Playing with sound in java
A discovery of Java Sound API
Sound in an application isn’t always just about playing an MP3 file. What if we could see the music? Or analyze the ambient noise picked up by our microphone? The good news is that Java, through its Java Sound API, gives us all the tools we need to do exactly that.
In this article, we’ll build a Swing application that captures audio from the microphone in real time and displays its frequency spectrum — also known as an audio spectrum visualizer.
Let’s dive in!
The project: Capture / Analyze / Draw
Our goal may seem simple at first glance, but it actually breaks down into three major technical steps:
- Capture the audio — We’ll open an audio input line (the microphone) and continuously read the raw sound data.
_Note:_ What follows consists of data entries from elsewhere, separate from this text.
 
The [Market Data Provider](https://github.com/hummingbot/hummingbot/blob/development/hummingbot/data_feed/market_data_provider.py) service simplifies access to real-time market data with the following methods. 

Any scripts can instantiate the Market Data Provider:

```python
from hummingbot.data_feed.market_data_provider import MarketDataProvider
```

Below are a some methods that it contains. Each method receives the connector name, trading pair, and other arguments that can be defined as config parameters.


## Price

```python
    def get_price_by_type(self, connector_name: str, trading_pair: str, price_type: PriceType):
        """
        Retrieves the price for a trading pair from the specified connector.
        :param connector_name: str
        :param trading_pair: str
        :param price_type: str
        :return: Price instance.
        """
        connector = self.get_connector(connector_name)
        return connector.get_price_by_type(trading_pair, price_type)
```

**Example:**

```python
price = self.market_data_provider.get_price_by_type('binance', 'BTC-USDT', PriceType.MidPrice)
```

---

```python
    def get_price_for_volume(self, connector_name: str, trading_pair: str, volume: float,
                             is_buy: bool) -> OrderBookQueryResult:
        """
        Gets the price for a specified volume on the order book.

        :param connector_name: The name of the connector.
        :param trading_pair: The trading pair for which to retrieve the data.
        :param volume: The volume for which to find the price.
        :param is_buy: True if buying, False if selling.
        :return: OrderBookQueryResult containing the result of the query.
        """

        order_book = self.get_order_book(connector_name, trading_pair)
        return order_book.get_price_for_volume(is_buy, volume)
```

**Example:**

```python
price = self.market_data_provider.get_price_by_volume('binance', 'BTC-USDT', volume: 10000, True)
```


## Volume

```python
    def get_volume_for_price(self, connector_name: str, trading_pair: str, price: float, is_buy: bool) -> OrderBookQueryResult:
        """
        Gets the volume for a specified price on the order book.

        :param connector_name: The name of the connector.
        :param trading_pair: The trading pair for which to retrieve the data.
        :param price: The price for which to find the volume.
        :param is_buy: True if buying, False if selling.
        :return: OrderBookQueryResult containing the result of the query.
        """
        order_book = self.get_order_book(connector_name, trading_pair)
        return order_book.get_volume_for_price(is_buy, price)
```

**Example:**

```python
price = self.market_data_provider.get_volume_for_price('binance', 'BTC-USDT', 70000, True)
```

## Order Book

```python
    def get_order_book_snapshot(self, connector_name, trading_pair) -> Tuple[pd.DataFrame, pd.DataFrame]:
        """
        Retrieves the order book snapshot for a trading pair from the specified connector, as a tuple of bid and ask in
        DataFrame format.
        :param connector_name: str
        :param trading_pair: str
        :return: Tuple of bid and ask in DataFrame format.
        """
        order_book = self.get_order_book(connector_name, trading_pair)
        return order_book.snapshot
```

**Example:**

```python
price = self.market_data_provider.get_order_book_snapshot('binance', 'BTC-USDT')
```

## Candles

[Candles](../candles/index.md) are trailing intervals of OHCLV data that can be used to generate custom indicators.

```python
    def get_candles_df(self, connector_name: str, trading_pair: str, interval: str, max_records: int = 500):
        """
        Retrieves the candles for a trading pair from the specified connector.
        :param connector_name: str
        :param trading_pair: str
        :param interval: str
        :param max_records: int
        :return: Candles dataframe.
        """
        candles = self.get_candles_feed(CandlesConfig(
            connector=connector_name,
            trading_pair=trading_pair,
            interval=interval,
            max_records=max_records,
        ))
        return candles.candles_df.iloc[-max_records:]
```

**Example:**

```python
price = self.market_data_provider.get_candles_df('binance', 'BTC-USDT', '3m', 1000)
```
- Analyze the frequencies — This is the heart of the project. Raw audio data is a waveform in the time domain. To find out which frequencies (bass, mid, treble) compose it, we must transform it. For that, we’ll use a powerful algorithm: the Fast Fourier Transform (FFT).
- Draw the spectrum — Once we’ve obtained the intensity of each frequency, we’ll draw them on screen as dynamic, colorful bars using Swing.
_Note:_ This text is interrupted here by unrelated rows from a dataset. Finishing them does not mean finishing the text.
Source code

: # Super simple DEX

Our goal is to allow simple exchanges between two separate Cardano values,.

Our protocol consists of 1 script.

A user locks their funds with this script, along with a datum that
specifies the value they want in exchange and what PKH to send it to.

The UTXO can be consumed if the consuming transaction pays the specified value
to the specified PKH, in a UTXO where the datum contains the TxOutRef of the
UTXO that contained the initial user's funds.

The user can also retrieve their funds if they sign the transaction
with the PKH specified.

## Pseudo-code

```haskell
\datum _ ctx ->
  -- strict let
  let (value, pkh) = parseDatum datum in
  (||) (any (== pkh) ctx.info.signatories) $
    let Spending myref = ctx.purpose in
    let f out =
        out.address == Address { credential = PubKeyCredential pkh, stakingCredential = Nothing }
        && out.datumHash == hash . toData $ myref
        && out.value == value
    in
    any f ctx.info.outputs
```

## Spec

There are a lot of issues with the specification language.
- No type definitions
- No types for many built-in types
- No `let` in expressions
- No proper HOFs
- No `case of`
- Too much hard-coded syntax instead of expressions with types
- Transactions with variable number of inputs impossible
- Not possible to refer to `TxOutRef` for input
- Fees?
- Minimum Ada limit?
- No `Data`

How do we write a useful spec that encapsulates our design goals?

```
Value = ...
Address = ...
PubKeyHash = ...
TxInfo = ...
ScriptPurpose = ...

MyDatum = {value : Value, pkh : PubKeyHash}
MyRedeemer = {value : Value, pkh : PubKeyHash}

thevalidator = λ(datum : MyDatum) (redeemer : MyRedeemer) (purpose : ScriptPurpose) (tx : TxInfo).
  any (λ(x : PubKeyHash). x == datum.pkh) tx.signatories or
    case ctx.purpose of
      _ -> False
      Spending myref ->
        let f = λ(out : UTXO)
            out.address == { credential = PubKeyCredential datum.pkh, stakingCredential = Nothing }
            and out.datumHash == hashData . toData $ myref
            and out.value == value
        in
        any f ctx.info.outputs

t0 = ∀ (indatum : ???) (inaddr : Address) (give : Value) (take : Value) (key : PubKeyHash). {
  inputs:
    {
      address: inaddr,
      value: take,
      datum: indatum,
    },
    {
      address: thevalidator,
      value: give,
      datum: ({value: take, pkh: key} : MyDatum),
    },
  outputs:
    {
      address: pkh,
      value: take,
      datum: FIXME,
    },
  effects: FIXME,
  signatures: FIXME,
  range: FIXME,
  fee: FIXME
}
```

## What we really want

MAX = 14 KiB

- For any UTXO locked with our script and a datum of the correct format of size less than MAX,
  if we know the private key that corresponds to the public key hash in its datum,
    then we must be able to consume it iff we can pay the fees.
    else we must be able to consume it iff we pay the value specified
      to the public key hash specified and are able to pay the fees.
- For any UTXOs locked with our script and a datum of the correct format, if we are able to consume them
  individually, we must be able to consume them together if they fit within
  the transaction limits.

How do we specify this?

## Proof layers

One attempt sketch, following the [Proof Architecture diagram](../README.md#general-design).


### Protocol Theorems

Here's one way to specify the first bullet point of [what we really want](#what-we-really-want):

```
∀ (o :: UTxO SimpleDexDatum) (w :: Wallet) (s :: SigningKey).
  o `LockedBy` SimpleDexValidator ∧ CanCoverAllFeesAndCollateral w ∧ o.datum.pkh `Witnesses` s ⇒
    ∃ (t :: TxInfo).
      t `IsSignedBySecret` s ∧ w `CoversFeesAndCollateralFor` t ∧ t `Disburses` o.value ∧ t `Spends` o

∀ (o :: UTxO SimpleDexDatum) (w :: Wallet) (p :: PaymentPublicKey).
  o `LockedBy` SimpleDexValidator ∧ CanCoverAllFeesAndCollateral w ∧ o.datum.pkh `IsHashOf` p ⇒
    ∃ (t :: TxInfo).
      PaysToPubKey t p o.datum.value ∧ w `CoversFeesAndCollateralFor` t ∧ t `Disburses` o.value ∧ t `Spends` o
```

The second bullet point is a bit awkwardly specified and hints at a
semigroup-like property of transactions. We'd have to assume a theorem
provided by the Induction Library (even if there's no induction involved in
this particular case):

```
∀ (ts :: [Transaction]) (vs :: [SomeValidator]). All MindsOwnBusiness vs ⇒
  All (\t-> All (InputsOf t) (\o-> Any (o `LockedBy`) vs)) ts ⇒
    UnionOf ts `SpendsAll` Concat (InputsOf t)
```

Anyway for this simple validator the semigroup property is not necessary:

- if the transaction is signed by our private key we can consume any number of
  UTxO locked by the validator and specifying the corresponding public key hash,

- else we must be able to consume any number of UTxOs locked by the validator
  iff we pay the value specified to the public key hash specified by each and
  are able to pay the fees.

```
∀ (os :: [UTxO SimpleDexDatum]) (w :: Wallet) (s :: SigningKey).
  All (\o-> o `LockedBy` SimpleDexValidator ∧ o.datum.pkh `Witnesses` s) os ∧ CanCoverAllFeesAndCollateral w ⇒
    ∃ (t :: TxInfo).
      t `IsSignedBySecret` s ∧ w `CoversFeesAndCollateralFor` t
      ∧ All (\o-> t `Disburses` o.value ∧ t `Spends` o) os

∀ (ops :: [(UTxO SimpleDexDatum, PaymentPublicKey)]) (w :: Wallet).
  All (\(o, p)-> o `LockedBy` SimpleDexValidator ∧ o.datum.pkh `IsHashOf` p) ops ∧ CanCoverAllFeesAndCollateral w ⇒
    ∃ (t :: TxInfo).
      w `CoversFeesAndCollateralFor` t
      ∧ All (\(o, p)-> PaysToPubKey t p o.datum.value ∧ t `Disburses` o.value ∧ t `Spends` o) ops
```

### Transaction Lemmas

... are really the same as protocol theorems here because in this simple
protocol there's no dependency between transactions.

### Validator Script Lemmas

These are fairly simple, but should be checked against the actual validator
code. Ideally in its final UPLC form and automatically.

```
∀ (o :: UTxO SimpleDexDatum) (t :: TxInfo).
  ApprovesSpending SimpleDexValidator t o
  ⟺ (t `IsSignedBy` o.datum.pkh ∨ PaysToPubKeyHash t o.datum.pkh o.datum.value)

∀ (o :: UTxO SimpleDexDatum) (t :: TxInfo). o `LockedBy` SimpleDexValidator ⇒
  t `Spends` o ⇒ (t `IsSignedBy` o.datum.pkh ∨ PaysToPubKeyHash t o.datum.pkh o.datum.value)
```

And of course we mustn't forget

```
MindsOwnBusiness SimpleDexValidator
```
The Java Sound API: Your Audio Toolbox
Before coding, let’s understand our tools. The Java Sound API (javax.sound.sampled) might look intimidating, but it revolves around a few key concepts — much like a recording studio.
- AudioSystem – The conductor. This is the main class that gives you access to everything else. You ask it for a microphone, speakers, or audio format info, and it provides them. It’s your single point of entry.
- Mixer – Represents an audio device. Your sound card is a mixer, your USB microphone is another. A mixer can have input lines (for capture) and/or output lines (for playback).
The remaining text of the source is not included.